* **Dataset extract**:
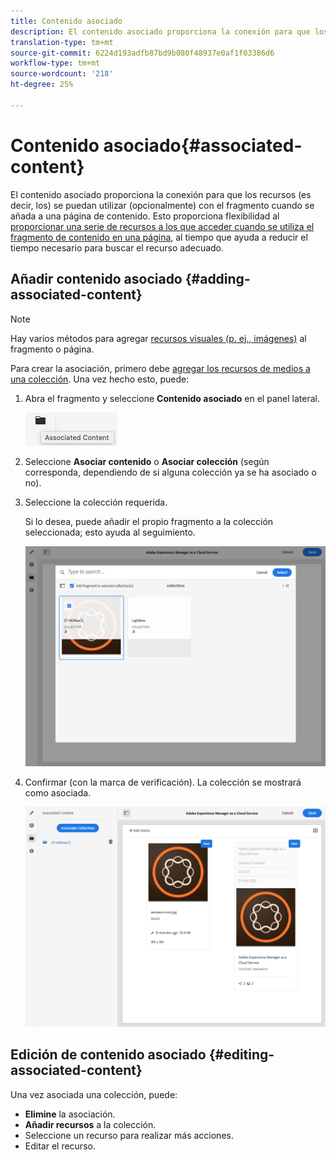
 ```yaml
---
title: Contenido asociado
description: El contenido asociado proporciona la conexión para que los recursos se puedan utilizar (opcionalmente) con el fragmento cuando se añada a una página de contenido.
translation-type: tm+mt
source-git-commit: 6224d193adfb87bd9b080f48937e0af1f03386d6
workflow-type: tm+mt
source-wordcount: '218'
ht-degree: 25%

---
```



# Contenido asociado{#associated-content}

El contenido asociado proporciona la conexión para que los recursos (es decir, los) se puedan utilizar (opcionalmente) con el fragmento cuando se añada a una página de contenido. Esto proporciona flexibilidad al [proporcionar una serie de recursos a los que acceder cuando se utiliza el fragmento de contenido en una página](/help/sites-cloud/authoring/fundamentals/content-fragments.md#using-associated-content), al tiempo que ayuda a reducir el tiempo necesario para buscar el recurso adecuado.

## Añadir contenido asociado {#adding-associated-content}

>[!NOTE]
>
>Hay varios métodos para agregar [recursos visuales (p. ej., imágenes)](/help/assets/content-fragments/content-fragments.md#fragments-with-visual-assets) al fragmento o página.

Para crear la asociación, primero debe [agregar los recursos de medios a una colección](/help/assets/manage-collections.md). Una vez hecho esto, puede:

1. Abra el fragmento y seleccione **Contenido asociado** en el panel lateral.

   ![Contenido asociado](assets/cfm-assoc-content-01.png)

2. Seleccione **Asociar contenido** o **Asociar colección** (según corresponda, dependiendo de si alguna colección ya se ha asociado o no).
3. Seleccione la colección requerida.

   Si lo desea, puede añadir el propio fragmento a la colección seleccionada; esto ayuda al seguimiento.

   ![Seleccionar colección](assets/cfm-assoc-content-02.png)

4. Confirmar (con la marca de verificación). La colección se mostrará como asociada.

   ![cfm-6420-05](assets/cfm-assoc-content-03.png)

## Edición de contenido asociado {#editing-associated-content}

Una vez asociada una colección, puede:

* **Elimine** la asociación.
* **Añadir recursos** a la colección.
* Seleccione un recurso para realizar más acciones.
* Editar el recurso.
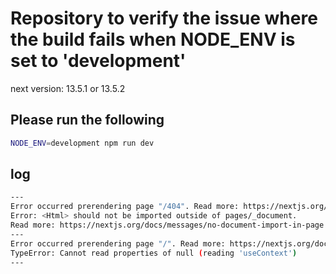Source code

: # Repository to verify the issue where the build fails when NODE_ENV is set to 'development'

next version: 13.5.1 or 13.5.2


## Please run the following
``` sh
NODE_ENV=development npm run dev
```

## log
```sh
---
Error occurred prerendering page "/404". Read more: https://nextjs.org/docs/messages/prerender-error
Error: <Html> should not be imported outside of pages/_document.
Read more: https://nextjs.org/docs/messages/no-document-import-in-page
---
Error occurred prerendering page "/". Read more: https://nextjs.org/docs/messages/prerender-error
TypeError: Cannot read properties of null (reading 'useContext')
---
```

* **Exercise description**: Go through the listing above and pull out each line containing the word "content".

* **Response to the exercise**:
# Contenido asociado{#associated-content}
El contenido asociado proporciona la conexión para que los recursos (es decir, los) se puedan utilizar (opcionalmente) con el fragmento cuando se añada a una página de contenido. Esto proporciona flexibilidad al [proporcionar una serie de recursos a los que acceder cuando se utiliza el fragmento de contenido en una página](/help/sites-cloud/authoring/fundamentals/content-fragments.md#using-associated-content), al tiempo que ayuda a reducir el tiempo necesario para buscar el recurso adecuado.
## Añadir contenido asociado {#adding-associated-content}
>Hay varios métodos para agregar [recursos visuales (p. ej., imágenes)](/help/assets/content-fragments/content-fragments.md#fragments-with-visual-assets) al fragmento o página.
   ![Contenido asociado](assets/cfm-assoc-content-01.png)
   ![Seleccionar colección](assets/cfm-assoc-content-02.png)
   ![cfm-6420-05](assets/cfm-assoc-content-03.png)
## Edición de contenido asociado {#editing-associated-content}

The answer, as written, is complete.